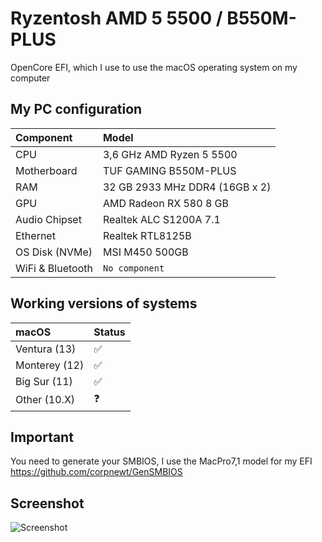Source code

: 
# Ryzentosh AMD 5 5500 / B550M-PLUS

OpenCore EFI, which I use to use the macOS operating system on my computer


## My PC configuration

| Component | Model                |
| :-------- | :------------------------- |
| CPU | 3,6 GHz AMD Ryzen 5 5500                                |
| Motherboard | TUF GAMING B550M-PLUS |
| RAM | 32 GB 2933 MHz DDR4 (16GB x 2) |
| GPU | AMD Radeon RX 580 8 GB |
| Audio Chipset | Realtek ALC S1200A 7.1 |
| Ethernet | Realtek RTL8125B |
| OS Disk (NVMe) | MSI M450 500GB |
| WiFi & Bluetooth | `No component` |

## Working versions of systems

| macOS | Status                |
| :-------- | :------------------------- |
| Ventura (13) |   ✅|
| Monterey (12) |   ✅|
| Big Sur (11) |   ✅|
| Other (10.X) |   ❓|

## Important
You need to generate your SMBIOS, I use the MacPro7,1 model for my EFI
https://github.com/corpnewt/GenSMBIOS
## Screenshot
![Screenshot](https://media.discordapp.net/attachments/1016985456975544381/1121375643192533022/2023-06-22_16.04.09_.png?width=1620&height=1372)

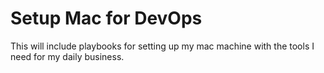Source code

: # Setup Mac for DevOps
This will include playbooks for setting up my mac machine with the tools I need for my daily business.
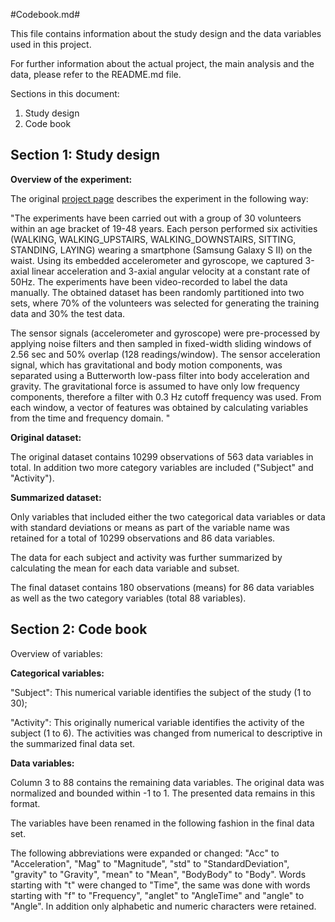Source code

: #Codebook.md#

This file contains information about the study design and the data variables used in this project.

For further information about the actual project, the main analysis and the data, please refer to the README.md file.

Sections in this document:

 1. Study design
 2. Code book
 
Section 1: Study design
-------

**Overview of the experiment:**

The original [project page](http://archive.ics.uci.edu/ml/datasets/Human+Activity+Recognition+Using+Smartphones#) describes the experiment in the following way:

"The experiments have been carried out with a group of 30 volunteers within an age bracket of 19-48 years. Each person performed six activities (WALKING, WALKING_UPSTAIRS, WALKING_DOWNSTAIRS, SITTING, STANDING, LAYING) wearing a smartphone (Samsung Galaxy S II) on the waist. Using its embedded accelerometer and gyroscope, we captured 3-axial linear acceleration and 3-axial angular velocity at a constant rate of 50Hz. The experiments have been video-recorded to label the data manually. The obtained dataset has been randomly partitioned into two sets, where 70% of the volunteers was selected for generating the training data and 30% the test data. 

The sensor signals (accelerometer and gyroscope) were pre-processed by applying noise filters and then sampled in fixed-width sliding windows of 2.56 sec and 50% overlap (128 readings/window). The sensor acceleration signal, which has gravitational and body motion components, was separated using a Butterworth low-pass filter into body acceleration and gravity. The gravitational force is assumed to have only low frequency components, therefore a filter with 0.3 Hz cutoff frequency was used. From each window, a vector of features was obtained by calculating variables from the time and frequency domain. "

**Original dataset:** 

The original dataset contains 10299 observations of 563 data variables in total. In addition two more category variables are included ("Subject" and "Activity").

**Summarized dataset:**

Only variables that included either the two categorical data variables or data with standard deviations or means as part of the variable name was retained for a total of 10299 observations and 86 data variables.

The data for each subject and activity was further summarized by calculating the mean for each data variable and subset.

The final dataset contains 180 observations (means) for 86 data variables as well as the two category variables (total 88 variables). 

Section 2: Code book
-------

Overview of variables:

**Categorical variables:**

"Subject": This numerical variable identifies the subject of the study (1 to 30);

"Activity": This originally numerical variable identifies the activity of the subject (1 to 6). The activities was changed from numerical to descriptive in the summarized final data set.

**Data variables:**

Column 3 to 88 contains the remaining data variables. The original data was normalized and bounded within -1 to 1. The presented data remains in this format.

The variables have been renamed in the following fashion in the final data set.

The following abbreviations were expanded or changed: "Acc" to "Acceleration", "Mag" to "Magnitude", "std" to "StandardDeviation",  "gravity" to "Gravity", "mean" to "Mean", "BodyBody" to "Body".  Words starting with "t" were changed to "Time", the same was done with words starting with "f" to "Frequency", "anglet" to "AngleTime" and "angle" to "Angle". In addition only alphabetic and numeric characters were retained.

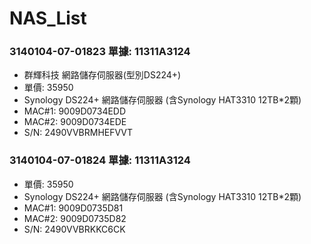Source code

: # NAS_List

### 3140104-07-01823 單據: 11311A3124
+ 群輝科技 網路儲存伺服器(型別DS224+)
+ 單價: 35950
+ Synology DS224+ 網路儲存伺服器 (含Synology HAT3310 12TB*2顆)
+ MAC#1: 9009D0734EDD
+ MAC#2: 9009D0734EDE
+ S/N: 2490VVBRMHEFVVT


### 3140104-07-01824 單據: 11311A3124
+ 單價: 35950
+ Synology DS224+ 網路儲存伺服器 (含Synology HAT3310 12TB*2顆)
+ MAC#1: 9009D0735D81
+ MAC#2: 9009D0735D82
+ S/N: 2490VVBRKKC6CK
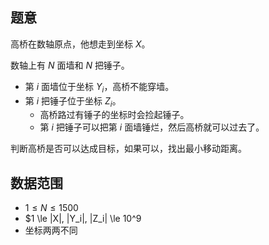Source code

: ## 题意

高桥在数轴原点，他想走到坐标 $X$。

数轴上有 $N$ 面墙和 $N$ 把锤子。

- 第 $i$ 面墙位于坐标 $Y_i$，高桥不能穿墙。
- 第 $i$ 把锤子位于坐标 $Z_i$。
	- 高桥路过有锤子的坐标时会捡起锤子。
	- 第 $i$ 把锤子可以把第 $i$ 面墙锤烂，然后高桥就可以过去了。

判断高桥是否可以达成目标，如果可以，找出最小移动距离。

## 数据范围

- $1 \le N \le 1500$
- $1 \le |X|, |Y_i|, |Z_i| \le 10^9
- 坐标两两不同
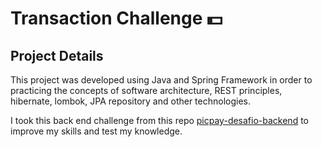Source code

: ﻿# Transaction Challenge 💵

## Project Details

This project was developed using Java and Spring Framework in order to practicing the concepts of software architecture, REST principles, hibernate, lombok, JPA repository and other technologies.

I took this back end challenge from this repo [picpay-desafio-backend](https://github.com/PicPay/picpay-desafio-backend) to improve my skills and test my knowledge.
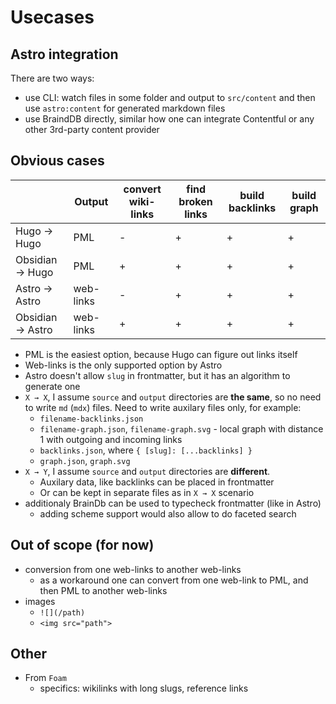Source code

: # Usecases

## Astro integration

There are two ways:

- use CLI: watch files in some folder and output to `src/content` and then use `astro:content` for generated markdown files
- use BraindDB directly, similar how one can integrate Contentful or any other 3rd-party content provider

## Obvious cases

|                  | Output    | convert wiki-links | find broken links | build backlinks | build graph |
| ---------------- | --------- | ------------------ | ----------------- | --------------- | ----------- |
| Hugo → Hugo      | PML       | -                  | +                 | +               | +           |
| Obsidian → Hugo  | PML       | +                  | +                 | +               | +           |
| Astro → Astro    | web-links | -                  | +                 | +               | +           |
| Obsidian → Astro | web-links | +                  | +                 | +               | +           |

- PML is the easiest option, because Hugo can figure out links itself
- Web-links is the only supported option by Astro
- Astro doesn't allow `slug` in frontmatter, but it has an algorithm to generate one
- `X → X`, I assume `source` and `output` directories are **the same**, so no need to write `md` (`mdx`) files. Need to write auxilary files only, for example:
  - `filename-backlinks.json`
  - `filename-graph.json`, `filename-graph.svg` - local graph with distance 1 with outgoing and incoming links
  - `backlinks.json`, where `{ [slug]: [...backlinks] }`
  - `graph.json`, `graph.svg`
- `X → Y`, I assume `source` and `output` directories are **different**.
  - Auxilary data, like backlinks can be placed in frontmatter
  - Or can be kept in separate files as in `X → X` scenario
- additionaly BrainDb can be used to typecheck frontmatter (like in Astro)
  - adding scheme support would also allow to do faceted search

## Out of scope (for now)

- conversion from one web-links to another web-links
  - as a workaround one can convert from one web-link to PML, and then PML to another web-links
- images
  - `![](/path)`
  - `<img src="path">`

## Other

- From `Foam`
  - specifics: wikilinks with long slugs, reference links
○ ○ ○ ○ ○
What you will do>
The entries above are to be retyped exactly, with each picture left out.

Exercise output>
Source code

: 
# Ryzentosh AMD 5 5500 / B550M-PLUS

OpenCore EFI, which I use to use the macOS operating system on my computer


## My PC configuration

| Component | Model                |
| :-------- | :------------------------- |
| CPU | 3,6 GHz AMD Ryzen 5 5500                                |
| Motherboard | TUF GAMING B550M-PLUS |
| RAM | 32 GB 2933 MHz DDR4 (16GB x 2) |
| GPU | AMD Radeon RX 580 8 GB |
| Audio Chipset | Realtek ALC S1200A 7.1 |
| Ethernet | Realtek RTL8125B |
| OS Disk (NVMe) | MSI M450 500GB |
| WiFi & Bluetooth | `No component` |

## Working versions of systems

| macOS | Status                |
| :-------- | :------------------------- |
| Ventura (13) |   ✅|
| Monterey (12) |   ✅|
| Big Sur (11) |   ✅|
| Other (10.X) |   ❓|

## Important
You need to generate your SMBIOS, I use the MacPro7,1 model for my EFI
https://github.com/corpnewt/GenSMBIOS
## Screenshot
![Screenshot](https://media.discordapp.net/attachments/1016985456975544381/1121375643192533022/2023-06-22_16.04.09_.png?width=1620&height=1372)

Source code

: # Setup Mac for DevOps
This will include playbooks for setting up my mac machine with the tools I need for my daily business.
Source code

: #Codebook.md#

This file contains information about the study design and the data variables used in this project.

For further information about the actual project, the main analysis and the data, please refer to the README.md file.

Sections in this document:

 1. Study design
 2. Code book
 
Section 1: Study design
-------

**Overview of the experiment:**

The original [project page](http://archive.ics.uci.edu/ml/datasets/Human+Activity+Recognition+Using+Smartphones#) describes the experiment in the following way:

"The experiments have been carried out with a group of 30 volunteers within an age bracket of 19-48 years. Each person performed six activities (WALKING, WALKING_UPSTAIRS, WALKING_DOWNSTAIRS, SITTING, STANDING, LAYING) wearing a smartphone (Samsung Galaxy S II) on the waist. Using its embedded accelerometer and gyroscope, we captured 3-axial linear acceleration and 3-axial angular velocity at a constant rate of 50Hz. The experiments have been video-recorded to label the data manually. The obtained dataset has been randomly partitioned into two sets, where 70% of the volunteers was selected for generating the training data and 30% the test data. 

The sensor signals (accelerometer and gyroscope) were pre-processed by applying noise filters and then sampled in fixed-width sliding windows of 2.56 sec and 50% overlap (128 readings/window). The sensor acceleration signal, which has gravitational and body motion components, was separated using a Butterworth low-pass filter into body acceleration and gravity. The gravitational force is assumed to have only low frequency components, therefore a filter with 0.3 Hz cutoff frequency was used. From each window, a vector of features was obtained by calculating variables from the time and frequency domain. "

**Original dataset:** 

The original dataset contains 10299 observations of 563 data variables in total. In addition two more category variables are included ("Subject" and "Activity").

**Summarized dataset:**

Only variables that included either the two categorical data variables or data with standard deviations or means as part of the variable name was retained for a total of 10299 observations and 86 data variables.

The data for each subject and activity was further summarized by calculating the mean for each data variable and subset.

The final dataset contains 180 observations (means) for 86 data variables as well as the two category variables (total 88 variables). 

Section 2: Code book
-------

Overview of variables:

**Categorical variables:**

"Subject": This numerical variable identifies the subject of the study (1 to 30);

"Activity": This originally numerical variable identifies the activity of the subject (1 to 6). The activities was changed from numerical to descriptive in the summarized final data set.

**Data variables:**

Column 3 to 88 contains the remaining data variables. The original data was normalized and bounded within -1 to 1. The presented data remains in this format.

The variables have been renamed in the following fashion in the final data set.

The following abbreviations were expanded or changed: "Acc" to "Acceleration", "Mag" to "Magnitude", "std" to "StandardDeviation",  "gravity" to "Gravity", "mean" to "Mean", "BodyBody" to "Body".  Words starting with "t" were changed to "Time", the same was done with words starting with "f" to "Frequency", "anglet" to "AngleTime" and "angle" to "Angle". In addition only alphabetic and numeric characters were retained.

Source code

: # NAS_List

### 3140104-07-01823 單據: 11311A3124
+ 群輝科技 網路儲存伺服器(型別DS224+)
+ 單價: 35950
+ Synology DS224+ 網路儲存伺服器 (含Synology HAT3310 12TB*2顆)
+ MAC#1: 9009D0734EDD
+ MAC#2: 9009D0734EDE
+ S/N: 2490VVBRMHEFVVT


### 3140104-07-01824 單據: 11311A3124
+ 單價: 35950
+ Synology DS224+ 網路儲存伺服器 (含Synology HAT3310 12TB*2顆)
+ MAC#1: 9009D0735D81
+ MAC#2: 9009D0735D82
+ S/N: 2490VVBRKKC6CK
Source code

: ## 题意

高桥在数轴原点，他想走到坐标 $X$。

数轴上有 $N$ 面墙和 $N$ 把锤子。

- 第 $i$ 面墙位于坐标 $Y_i$，高桥不能穿墙。
- 第 $i$ 把锤子位于坐标 $Z_i$。
	- 高桥路过有锤子的坐标时会捡起锤子。
	- 第 $i$ 把锤子可以把第 $i$ 面墙锤烂，然后高桥就可以过去了。

判断高桥是否可以达成目标，如果可以，找出最小移动距离。

## 数据范围

- $1 \le N \le 1500$
- $1 \le |X|, |Y_i|, |Z_i| \le 10^9
- 坐标两两不同
Source code

: ﻿# Transaction Challenge 💵

## Project Details

This project was developed using Java and Spring Framework in order to practicing the concepts of software architecture, REST principles, hibernate, lombok, JPA repository and other technologies.

I took this back end challenge from this repo [picpay-desafio-backend](https://github.com/PicPay/picpay-desafio-backend) to improve my skills and test my knowledge.
Source code

: # Usecases

## Astro integration

There are two ways:

- use CLI: watch files in some folder and output to `src/content` and then use `astro:content` for generated markdown files
- use BraindDB directly, similar how one can integrate Contentful or any other 3rd-party content provider

## Obvious cases

|                  | Output    | convert wiki-links | find broken links | build backlinks | build graph |
| ---------------- | --------- | ------------------ | ----------------- | --------------- | ----------- |
| Hugo → Hugo      | PML       | -                  | +                 | +               | +           |
| Obsidian → Hugo  | PML       | +                  | +                 | +               | +           |
| Astro → Astro    | web-links | -                  | +                 | +               | +           |
| Obsidian → Astro | web-links | +                  | +                 | +               | +           |

- PML is the easiest option, because Hugo can figure out links itself
- Web-links is the only supported option by Astro
- Astro doesn't allow `slug` in frontmatter, but it has an algorithm to generate one
- `X → X`, I assume `source` and `output` directories are **the same**, so no need to write `md` (`mdx`) files. Need to write auxilary files only, for example:
  - `filename-backlinks.json`
  - `filename-graph.json`, `filename-graph.svg` - local graph with distance 1 with outgoing and incoming links
  - `backlinks.json`, where `{ [slug]: [...backlinks] }`
  - `graph.json`, `graph.svg`
- `X → Y`, I assume `source` and `output` directories are **different**.
  - Auxilary data, like backlinks can be placed in frontmatter
  - Or can be kept in separate files as in `X → X` scenario
- additionaly BrainDb can be used to typecheck frontmatter (like in Astro)
  - adding scheme support would also allow to do faceted search

## Out of scope (for now)

- conversion from one web-links to another web-links
  - as a workaround one can convert from one web-link to PML, and then PML to another web-links
- images
  - `![](/path)`
  - `<img src="path">`

## Other

- From `Foam`
  - specifics: wikilinks with long slugs, reference links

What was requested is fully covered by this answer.